Susan I believe, was the character that got shortchanged because her story is the one that sits on the backburner, simmering and calling for attention where little if at all was given. I wanted to see Susan emerge out of that cold and logical shell of hers long enough to realize that there was more to life than being in a constant state of competition with ones own self to achieve more, to be better. That there was a daughter who required her love, understanding, empathy and kindness so that she might grow up and embody the same characteristics that Susan could teach her.

While there were bits and pieces of Susan’s interactions and difficulties when it came to dealing with her 11 year old daughter, whom we met in the 2nd book of the series In Her Defense, I would have loved to see that take centrestage in the story, be it even for a little while so that readers would have been able to see a warmer side to Susan, a character who comes off cold at first and began to thaw towards the end of the book.

I would have thought that given that this novel was totally told from a male perspective, that there would be more sex scenes involved of the kind that would make for a panty melting read. But, contrary to that notion, I found that the sex scenes were more toned down than the previous two books in the series. Not that the ones that were included were any less hot or potent. But perhaps owing to the fact that I had some difficulties in connecting with Susan on an emotional level, I found myself a bit removed from what was happening in the bedroom until towards the latter part of the story where Susan broke out with a gut wrenching confession of the difficult times she had had with trying to make her previous marriage work, a marriage that had already been doomed to failure.

It is a testament to Julianna’s talent that even with all the issues I had that I managed to enjoy the story that unfolded. Perhaps it was because through Oscar’s life, the reader gets to experience a wide range of diverse characters, and get to see something fresh develop and burgeon to life right in front of your eyes. The whole concept of cultivating produce inside the confines of a building is an idea that is being explored quite fervently across the world, and to read about it and feel as if you were a part of the experience, that was one of the best aspects of this story.

Recommended for fans of stories that feature characters who are real enough to make mistakes and wise enough to own up and learn from them. Makes for great reading!

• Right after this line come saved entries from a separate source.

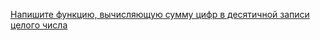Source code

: [Напишите функцию, вычисляющую сумму цифр в десятичной записи целого числа](ptrvsrg/NSU_homework_C/tree/master/Циклы%20и%20простые%20типы/Сумма%20цифр%20десятичной%20записи%20целого%20числа)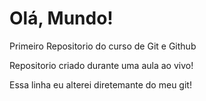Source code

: # Olá, Mundo!
 Primeiro Repositorio do curso de Git e Github

 Repositorio criado durante uma aula ao vivo!

Essa linha eu alterei diretemante do meu git!

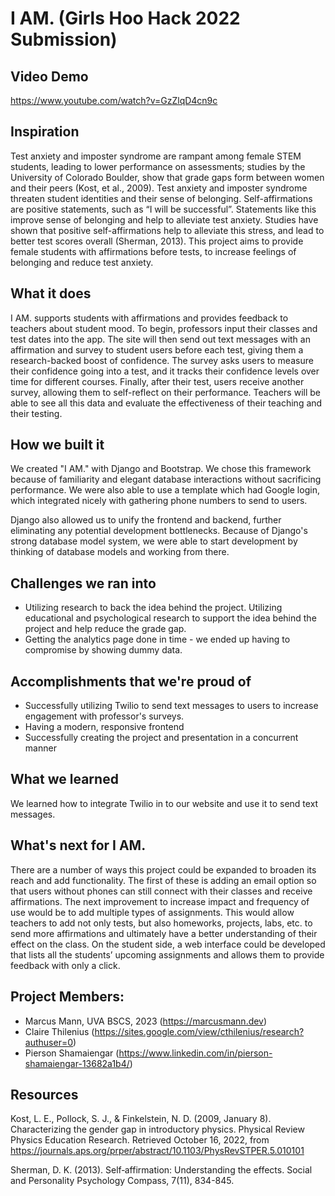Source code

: # I AM. (Girls Hoo Hack 2022 Submission)
## Video Demo
https://www.youtube.com/watch?v=GzZlqD4cn9c
## Inspiration
Test anxiety and imposter syndrome are rampant among female STEM students, leading to lower performance on assessments; studies by the University of Colorado Boulder, show that grade gaps form between women and their peers (Kost, et al., 2009). Test anxiety and imposter syndrome threaten student identities and their sense of belonging. Self-affirmations are positive statements, such as “I will be successful”. Statements like this improve sense of belonging and help to alleviate test anxiety. Studies have shown that positive self-affirmations help to alleviate this stress, and lead to better test scores overall (Sherman, 2013). This project aims to provide female students with affirmations before tests, to increase feelings of belonging and reduce test anxiety.

## What it does
I AM. supports students with affirmations and provides feedback to teachers about student mood. To begin, professors input their classes and test dates into the app. The site will then send out text messages with an affirmation and survey to student users before each test, giving them a research-backed boost of confidence. The survey asks users to measure their confidence going into a test, and it tracks their confidence levels over time for different courses. Finally, after their test, users receive another survey, allowing them to self-reflect on their performance. Teachers will be able to see all this data and evaluate the effectiveness of their teaching and their testing.

## How we built it
We created "I AM." with Django and Bootstrap. We chose this framework because of familiarity and elegant database interactions without sacrificing performance. We were also able to use a template which had Google login, which integrated nicely with gathering phone numbers to send to users. 

Django also allowed us to unify the frontend and backend, further eliminating any potential development bottlenecks. Because of Django's strong database model system, we were able to start development by thinking of database models and working from there.

## Challenges we ran into
- Utilizing research to back the idea behind the project. Utilizing educational and psychological research to support the idea behind the project and help reduce the grade gap.  
- Getting the analytics page done in time - we ended up having to compromise by showing dummy data.

## Accomplishments that we're proud of
- Successfully utilizing Twilio to send text messages to users to increase engagement with professor's surveys.
- Having a modern, responsive frontend
- Successfully creating the project and presentation in a concurrent manner

## What we learned
We learned how to integrate Twilio in to our website and use it to send text messages. 
## What's next for I AM. 
There are a number of ways this project could be expanded to broaden its reach and add functionality. The first of these is adding an email option so that users without phones can still connect with their classes and receive affirmations. The next improvement to increase impact and frequency of use would be to add multiple types of assignments. This would allow teachers to add not only tests, but also homeworks, projects, labs, etc. to send more affirmations and ultimately have a better understanding of their effect on the class. On the student side, a web interface could be developed that lists all the students’ upcoming assignments and allows them to provide feedback with only a click.

## Project Members:
- Marcus Mann, UVA BSCS, 2023 (https://marcusmann.dev)
- Claire Thilenius (https://sites.google.com/view/cthilenius/research?authuser=0)
- Pierson Shamaiengar (https://www.linkedin.com/in/pierson-shamaiengar-13682a1b4/)

## Resources 
Kost, L. E., Pollock, S. J., & Finkelstein, N. D. (2009, January 8). Characterizing the gender gap in introductory physics. Physical Review Physics Education Research. Retrieved October 16, 2022, from https://journals.aps.org/prper/abstract/10.1103/PhysRevSTPER.5.010101 

Sherman, D. K. (2013). Self‐affirmation: Understanding the effects. Social and Personality Psychology Compass, 7(11), 834-845.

Final Verdict: Gritty, honest, hard hitting and real!

Favorite Quotes

“Oh, Jesus, Oz, please,” she begs some time later. “I can’t—I need—just do something.”
“I’m doing something,” I tell her.
She whimpers and writhes, her body laid out like an offering, and I ease off and position myself on top of her, elbows on either side of her head. For the first time since I penetrated her I drag out my cock so just the tip is left inside, and dip my head so my lips brush against her ear. “Squeeze,” I order.
She squeezes the head of my cock with her pussy and I shudder violently, unprepared for how amazing it feels.

Her lips and tongue feel like they’re everywhere, tracing the shell of my ear, the pulse points over my throat, my collarbone. When she frees one hand to reach between us to undo the button at the top of my pants, I seize the opportunity to slip my own hand down the back of her shorts, sliding my fingers as low as I can until I find the damp heat between her thighs. I moan at the contact, then moan again when her fingers wrap around my cock, stroking like the pro she is. Pump, twist, fast, slow. It feels good, but it feels like a fucking textbook, too. Like she read the chapter, took notes and aced the test. I want messy and flawed. I want real. I want the scratched-out lines and the red ink and all the steps that come before you figure out what gets you off fastest.